Rollback for this project looks different for each label source:

Clarifai: If we decide to roll back any filters for Clarifai that we instated, we could simply remove those filters and re-surface the data in the API. We’re not removing any data from the catalog as part of this project, so this would return the Clarifai tags to their currently fully-visible state.
Rekognition: If we decide not to surface any Rekognition tags in the API, we could simply retain the blanket provider-wide filter for all Rekognition tags.

Risks¶

We are only adding new data to the catalog as part of this effort; we do not intend to remove any existing data. We have full control over what data we filter when constructing the API database during the data refresh, and so we could opt to filter out all of the machine-generated labels that exist in the database even after the new ones are inserted. As such, this project poses little risk beyond increased database storage size.

Adding this new data will affect search relevancy. Discussion around that risk can be found in the project proposal.

Prior art¶

Previous examples for tag manipulation using the batched update DAG are shared throughout[8].

Analysis explanation¶

I downloaded the first 100MB of the file using the following command:

aws s3api get-object --bucket migrated-cccatalog-archives --key kafka/image_analysis_labels-2020-12-17.txt --range bytes=0-100000000 ~/misc/aws_rekognition_subset.txt

The S3 file referenced here is a JSON lines file where each line is a record for an image. I had to delete the last line because a byte selection couldn’t guarantee that the entire line would be read in completely, and it might not parse as valid JSON.

Then I used pandas and ipython for further exploration. Below is the script I used to ingest the data and compute the values referenced in the accuracy selection section:

import json
import pandas as pd

# Read the file in as JSON lines
df = pd.read_json("/home/madison/misc/aws_rekognition_subset.txt", lines=True)
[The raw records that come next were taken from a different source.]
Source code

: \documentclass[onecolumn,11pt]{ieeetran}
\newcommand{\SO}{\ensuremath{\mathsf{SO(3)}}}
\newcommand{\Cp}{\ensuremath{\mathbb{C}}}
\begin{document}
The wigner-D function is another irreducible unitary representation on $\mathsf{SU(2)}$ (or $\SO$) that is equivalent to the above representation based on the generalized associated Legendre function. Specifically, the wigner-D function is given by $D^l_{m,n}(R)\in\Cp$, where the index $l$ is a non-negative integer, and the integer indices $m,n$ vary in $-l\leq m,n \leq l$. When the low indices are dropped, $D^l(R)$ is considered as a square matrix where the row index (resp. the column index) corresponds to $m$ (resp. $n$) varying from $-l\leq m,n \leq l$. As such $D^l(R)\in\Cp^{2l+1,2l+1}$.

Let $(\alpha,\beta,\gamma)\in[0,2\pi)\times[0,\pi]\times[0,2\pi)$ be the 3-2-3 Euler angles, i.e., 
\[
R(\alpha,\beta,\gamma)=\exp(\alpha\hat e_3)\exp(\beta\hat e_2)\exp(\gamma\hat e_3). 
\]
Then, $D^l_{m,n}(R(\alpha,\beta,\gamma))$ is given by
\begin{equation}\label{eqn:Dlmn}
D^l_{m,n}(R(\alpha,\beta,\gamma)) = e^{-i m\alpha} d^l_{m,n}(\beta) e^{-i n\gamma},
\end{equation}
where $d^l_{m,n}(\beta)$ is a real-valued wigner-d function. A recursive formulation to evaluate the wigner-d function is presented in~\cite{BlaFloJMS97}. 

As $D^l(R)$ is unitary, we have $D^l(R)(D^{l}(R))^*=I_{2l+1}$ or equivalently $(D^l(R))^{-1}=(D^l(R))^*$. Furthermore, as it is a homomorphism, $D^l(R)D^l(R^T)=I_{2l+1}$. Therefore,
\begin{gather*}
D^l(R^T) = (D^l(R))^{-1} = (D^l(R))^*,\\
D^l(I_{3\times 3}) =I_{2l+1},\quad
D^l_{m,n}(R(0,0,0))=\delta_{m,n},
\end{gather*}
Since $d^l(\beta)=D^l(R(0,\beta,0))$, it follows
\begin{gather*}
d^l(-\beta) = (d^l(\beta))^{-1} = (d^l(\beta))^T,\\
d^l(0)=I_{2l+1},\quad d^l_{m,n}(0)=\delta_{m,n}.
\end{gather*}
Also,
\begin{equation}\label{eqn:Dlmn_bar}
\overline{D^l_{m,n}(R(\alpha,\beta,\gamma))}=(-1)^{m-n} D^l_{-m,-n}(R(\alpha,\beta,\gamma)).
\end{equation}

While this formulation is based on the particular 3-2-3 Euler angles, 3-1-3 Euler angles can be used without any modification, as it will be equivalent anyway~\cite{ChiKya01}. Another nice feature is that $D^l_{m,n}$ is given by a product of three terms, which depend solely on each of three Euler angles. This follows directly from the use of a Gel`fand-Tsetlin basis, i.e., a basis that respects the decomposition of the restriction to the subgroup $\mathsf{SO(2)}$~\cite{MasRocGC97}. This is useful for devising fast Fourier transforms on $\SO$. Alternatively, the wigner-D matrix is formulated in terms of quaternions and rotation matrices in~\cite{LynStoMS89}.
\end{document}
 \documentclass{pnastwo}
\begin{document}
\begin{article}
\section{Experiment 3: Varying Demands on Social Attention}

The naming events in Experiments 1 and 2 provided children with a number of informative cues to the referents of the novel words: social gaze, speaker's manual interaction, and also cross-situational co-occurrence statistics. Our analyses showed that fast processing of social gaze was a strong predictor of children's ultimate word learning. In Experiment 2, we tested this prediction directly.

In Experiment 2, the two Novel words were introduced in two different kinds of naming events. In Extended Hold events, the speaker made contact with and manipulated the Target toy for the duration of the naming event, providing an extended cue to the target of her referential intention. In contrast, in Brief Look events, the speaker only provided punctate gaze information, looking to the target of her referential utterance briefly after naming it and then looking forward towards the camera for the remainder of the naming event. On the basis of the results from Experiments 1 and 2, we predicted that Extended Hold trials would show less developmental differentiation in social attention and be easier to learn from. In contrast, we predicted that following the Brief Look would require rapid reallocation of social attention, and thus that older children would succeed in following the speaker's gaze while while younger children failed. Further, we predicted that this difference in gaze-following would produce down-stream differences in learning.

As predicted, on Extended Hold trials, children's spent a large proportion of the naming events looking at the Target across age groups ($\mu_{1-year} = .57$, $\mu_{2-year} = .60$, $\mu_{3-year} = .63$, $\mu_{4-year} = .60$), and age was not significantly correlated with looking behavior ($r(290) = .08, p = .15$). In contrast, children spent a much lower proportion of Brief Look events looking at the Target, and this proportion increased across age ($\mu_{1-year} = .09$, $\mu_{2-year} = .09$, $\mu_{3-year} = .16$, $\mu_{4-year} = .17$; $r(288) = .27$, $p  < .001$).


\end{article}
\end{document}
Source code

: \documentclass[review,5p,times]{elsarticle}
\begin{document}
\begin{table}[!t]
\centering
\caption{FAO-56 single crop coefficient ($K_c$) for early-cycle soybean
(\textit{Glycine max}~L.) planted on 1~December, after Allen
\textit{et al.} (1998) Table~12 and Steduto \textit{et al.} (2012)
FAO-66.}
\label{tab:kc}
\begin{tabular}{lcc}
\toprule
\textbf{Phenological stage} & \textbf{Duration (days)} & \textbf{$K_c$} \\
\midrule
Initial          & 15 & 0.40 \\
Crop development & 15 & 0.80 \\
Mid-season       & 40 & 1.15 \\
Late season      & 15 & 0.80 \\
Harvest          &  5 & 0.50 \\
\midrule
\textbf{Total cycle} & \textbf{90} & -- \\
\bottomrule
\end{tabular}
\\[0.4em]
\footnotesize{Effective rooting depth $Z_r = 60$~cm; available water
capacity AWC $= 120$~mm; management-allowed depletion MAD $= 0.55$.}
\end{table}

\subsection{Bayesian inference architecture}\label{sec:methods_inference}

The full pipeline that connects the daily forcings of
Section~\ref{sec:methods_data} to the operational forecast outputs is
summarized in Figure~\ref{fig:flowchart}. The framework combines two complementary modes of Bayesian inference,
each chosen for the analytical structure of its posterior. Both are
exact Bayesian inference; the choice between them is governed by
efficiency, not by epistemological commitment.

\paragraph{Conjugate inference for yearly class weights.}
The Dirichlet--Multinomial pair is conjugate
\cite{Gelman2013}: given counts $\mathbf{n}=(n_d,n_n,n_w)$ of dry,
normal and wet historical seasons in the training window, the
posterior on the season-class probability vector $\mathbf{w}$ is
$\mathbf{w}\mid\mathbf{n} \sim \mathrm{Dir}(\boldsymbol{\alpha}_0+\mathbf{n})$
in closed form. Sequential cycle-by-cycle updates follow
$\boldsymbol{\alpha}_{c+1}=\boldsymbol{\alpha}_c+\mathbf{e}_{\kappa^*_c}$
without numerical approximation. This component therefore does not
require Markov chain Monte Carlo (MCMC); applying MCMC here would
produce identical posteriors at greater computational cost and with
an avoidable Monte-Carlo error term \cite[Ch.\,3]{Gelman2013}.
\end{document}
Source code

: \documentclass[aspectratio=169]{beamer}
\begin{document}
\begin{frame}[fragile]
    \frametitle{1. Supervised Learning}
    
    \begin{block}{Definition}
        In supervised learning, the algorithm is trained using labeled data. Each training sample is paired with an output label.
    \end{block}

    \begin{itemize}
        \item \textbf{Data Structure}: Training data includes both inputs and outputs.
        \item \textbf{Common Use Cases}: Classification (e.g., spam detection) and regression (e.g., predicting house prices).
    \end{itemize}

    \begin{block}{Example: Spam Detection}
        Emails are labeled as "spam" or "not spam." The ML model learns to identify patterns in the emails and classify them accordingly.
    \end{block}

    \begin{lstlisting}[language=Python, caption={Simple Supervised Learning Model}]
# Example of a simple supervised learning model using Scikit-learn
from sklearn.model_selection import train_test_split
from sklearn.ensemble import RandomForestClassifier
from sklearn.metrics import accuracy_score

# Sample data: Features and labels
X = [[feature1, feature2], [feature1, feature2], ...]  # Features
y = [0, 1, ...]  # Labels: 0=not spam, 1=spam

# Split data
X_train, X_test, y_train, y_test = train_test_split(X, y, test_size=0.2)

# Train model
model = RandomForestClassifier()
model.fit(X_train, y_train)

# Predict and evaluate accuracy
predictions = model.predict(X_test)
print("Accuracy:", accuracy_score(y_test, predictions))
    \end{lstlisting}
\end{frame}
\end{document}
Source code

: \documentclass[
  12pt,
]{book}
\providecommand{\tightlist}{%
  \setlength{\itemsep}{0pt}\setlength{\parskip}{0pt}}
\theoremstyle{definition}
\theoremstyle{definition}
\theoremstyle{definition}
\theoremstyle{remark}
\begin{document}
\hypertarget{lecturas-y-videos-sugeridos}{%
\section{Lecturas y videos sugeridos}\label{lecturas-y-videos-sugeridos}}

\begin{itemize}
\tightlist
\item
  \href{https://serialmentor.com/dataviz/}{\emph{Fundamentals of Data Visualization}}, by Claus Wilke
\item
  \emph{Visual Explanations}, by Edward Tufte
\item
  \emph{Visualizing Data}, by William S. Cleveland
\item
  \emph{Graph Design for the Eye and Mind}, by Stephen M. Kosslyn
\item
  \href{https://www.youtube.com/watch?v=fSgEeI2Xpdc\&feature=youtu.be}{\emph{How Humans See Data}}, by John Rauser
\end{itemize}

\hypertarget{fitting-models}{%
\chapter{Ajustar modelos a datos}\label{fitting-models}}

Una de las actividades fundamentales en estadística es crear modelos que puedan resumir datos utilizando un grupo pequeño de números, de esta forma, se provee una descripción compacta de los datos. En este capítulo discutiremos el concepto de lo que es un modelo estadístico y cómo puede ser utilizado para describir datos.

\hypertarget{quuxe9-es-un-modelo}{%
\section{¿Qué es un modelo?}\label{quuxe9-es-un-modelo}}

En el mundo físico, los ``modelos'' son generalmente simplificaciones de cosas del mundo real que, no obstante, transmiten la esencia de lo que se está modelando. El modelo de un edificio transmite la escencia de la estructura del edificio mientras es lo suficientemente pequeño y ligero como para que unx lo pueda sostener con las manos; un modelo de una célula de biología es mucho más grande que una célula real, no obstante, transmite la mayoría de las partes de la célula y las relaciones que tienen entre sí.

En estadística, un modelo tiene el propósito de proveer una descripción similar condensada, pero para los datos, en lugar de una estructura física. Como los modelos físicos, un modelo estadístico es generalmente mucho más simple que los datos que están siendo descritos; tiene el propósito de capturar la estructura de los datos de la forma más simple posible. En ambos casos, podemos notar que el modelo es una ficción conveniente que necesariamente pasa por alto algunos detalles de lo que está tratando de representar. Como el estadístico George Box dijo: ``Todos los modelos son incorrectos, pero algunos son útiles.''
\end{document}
# Extract the labels from each row into mini-dataframes
recs = []
for _, row in df.iterrows():
  iid = row.image_uuid
  try:
    # Normalize the labels into a table, then get only the name and confidence values
    # Skip the record if it doesn't have labels
    tags = pd.json_normalize(row.response["Labels"])[["Name", "Confidence"]]
  except KeyError:
    continue
  # Add the image ID as an index
  tags["image_uuid"] = iid
  recs.append(tags)

# Concatenate all dataframes together
# This results in the columns: image_uuid, name, confidence
xdf = pd.concat(recs)

# Compute the total number of labels
len(xdf)

# Get average statistics for the dataframe, namely confidence mean
xdf.describe()

# Average confidence by image
xdf.groupby("image_uuid").mean("Confidence").mean()

# Global median confidence
xdf.Confidence.median()

# Median confidence by image
xdf.groupby("image_uuid").median("Confidence").median()

# Number of labels w/ confidence higher than 90
(xdf.Confidence > 90).sum()

# Percent of total labels w/ confidence higher than 90
(xdf.Confidence > 90).sum() / len(xdf)

# Average number of tags per item w/ confidence higher than 90
(xdf.Confidence > 90).sum() / len(df)

Changelog¶

2024-07-25 - (#4662) Clarified policy around initially included demographic labels to ensure they’re reviewed on a case-by-case basis.
2024-08-19 - (#4784) Added a note about the inclusion-based filtering process and the “unreviewed” label capture, and a note to insert all available Rekognition data and filter it afterwards.